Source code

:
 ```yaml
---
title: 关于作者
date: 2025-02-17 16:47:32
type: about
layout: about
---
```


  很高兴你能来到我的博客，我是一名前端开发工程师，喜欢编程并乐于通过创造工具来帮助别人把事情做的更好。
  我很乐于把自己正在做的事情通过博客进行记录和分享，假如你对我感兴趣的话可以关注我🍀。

---

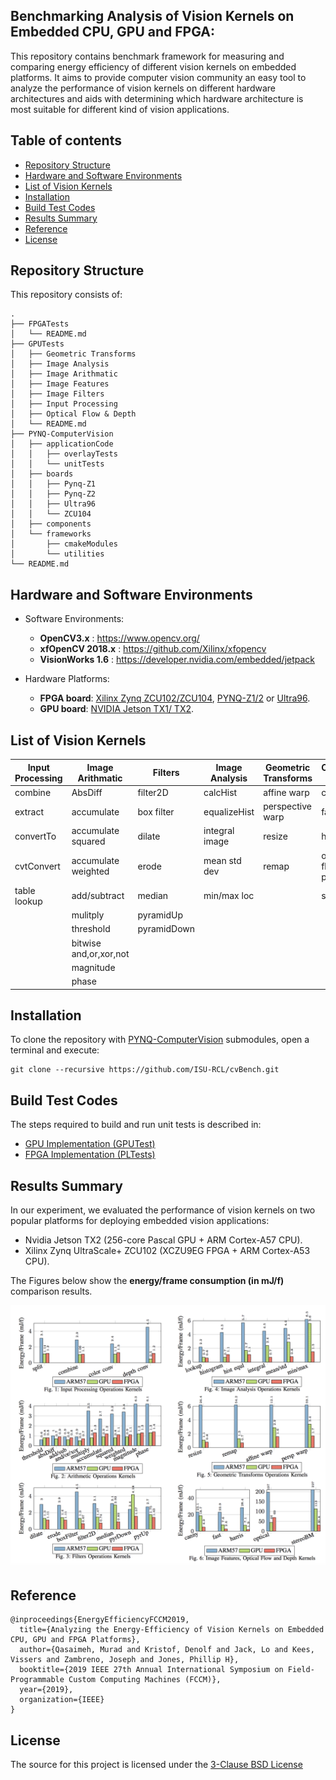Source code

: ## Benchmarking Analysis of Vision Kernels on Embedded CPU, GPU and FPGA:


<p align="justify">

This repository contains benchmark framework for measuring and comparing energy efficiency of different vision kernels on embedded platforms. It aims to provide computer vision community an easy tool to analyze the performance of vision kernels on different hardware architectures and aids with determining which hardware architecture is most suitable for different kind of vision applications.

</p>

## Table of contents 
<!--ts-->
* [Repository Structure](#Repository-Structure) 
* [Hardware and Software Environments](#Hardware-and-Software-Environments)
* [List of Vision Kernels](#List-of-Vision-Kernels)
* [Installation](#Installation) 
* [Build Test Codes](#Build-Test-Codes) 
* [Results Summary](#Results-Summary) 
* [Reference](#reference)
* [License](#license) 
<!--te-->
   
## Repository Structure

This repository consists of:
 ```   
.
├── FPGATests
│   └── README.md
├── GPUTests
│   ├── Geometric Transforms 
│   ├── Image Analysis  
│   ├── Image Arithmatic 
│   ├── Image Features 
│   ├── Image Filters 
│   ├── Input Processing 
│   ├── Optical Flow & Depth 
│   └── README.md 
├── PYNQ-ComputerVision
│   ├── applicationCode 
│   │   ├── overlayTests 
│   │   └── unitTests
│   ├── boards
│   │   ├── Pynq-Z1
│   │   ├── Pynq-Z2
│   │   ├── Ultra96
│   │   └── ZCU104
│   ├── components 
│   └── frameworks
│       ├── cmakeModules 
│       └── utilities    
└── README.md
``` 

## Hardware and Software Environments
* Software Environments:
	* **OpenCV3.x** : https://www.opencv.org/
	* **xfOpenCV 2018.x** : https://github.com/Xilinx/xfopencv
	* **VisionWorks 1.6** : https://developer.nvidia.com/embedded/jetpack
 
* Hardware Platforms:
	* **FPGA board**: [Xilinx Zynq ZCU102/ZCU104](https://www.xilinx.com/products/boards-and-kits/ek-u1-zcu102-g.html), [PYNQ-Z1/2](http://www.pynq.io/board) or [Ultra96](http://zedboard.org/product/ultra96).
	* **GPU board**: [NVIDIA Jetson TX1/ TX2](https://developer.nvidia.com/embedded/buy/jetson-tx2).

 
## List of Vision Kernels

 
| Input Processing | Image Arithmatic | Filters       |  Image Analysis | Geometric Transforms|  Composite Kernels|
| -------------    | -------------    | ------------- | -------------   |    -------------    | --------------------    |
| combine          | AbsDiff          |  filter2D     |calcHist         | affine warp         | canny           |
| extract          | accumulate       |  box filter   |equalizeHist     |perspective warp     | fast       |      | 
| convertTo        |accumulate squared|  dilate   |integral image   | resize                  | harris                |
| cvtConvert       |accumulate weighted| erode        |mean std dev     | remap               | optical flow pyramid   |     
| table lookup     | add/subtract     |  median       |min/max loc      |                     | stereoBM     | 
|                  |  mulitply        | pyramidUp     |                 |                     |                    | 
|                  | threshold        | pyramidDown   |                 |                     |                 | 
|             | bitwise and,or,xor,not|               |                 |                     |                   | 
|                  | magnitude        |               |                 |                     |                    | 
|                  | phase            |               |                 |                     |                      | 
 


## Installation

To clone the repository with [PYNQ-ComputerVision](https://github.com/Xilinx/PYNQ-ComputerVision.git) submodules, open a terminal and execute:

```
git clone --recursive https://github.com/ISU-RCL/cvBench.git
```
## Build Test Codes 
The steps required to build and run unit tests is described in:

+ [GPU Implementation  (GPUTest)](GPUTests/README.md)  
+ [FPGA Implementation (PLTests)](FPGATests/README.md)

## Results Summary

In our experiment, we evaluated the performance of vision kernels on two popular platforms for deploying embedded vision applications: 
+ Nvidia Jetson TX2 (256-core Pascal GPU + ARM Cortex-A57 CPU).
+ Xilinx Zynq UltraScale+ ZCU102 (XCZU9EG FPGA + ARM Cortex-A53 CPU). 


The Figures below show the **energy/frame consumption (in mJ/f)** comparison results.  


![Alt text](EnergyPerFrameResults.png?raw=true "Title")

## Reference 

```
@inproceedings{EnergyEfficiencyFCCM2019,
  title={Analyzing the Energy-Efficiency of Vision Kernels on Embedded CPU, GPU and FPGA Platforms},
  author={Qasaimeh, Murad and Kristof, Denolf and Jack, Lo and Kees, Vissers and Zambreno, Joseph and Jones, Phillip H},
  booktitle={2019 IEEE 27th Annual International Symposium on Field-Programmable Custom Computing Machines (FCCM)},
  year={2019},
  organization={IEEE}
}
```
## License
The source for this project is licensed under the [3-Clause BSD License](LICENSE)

==

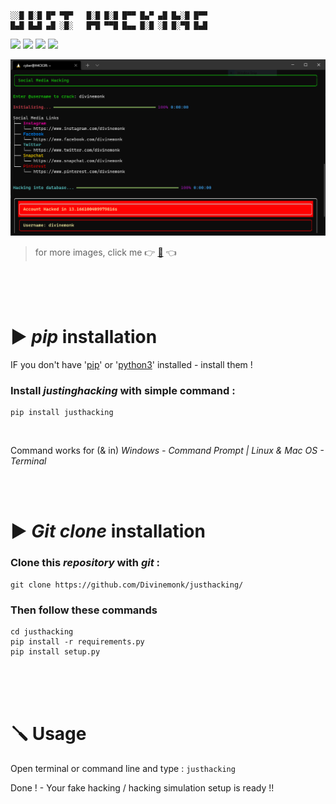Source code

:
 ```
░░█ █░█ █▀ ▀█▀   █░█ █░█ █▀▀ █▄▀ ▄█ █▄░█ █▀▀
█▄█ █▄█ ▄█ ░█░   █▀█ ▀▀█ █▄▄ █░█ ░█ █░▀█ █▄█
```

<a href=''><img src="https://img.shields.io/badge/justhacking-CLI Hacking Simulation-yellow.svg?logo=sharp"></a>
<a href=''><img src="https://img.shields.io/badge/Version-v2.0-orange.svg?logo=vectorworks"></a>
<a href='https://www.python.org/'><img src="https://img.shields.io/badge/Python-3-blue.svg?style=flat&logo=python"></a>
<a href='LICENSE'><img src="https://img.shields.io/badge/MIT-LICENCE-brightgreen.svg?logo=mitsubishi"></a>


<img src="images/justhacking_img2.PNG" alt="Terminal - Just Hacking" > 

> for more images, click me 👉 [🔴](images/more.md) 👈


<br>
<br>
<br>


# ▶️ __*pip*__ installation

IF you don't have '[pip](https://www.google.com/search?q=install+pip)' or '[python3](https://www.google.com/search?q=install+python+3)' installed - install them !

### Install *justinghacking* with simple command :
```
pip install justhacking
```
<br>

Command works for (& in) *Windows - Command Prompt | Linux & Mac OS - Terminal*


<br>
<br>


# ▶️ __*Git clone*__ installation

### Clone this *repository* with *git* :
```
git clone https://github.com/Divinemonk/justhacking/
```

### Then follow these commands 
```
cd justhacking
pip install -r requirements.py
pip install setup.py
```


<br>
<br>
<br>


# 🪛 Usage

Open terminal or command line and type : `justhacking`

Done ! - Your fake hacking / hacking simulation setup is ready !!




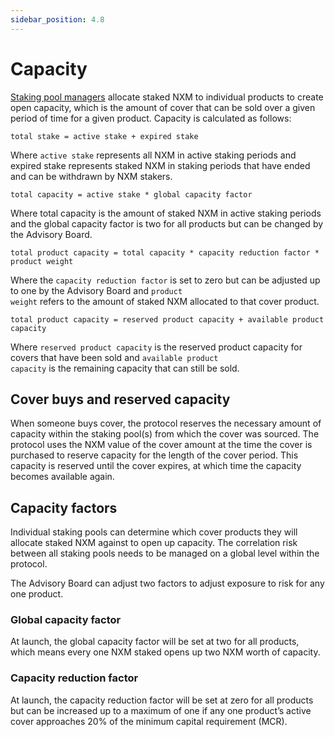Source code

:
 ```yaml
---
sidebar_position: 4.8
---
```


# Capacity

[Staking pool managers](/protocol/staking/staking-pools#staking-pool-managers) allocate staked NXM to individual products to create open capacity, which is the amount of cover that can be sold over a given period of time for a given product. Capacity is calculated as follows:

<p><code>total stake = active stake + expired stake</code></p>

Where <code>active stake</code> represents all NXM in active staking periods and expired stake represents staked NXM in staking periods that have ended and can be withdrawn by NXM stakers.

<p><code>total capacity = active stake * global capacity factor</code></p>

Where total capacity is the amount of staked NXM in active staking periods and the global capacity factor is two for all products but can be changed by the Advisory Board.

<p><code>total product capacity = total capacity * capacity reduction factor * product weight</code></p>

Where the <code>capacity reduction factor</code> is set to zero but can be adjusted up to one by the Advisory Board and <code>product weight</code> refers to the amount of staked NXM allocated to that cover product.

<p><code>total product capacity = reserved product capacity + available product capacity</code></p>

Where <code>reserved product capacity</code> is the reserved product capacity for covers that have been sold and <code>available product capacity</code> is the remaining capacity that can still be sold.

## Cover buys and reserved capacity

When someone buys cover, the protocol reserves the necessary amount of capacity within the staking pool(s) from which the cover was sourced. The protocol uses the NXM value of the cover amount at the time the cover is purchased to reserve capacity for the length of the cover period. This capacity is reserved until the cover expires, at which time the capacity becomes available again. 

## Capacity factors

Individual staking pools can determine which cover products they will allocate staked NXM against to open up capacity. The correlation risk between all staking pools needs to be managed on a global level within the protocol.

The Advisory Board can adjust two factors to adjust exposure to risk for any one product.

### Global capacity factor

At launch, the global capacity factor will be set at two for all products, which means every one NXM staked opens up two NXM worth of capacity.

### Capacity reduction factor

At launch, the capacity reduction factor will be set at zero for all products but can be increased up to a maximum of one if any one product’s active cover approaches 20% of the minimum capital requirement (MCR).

PROBLEM STATEMENT
Your output must be one number: how many lines of the listing include "staking".

OUTPUT
5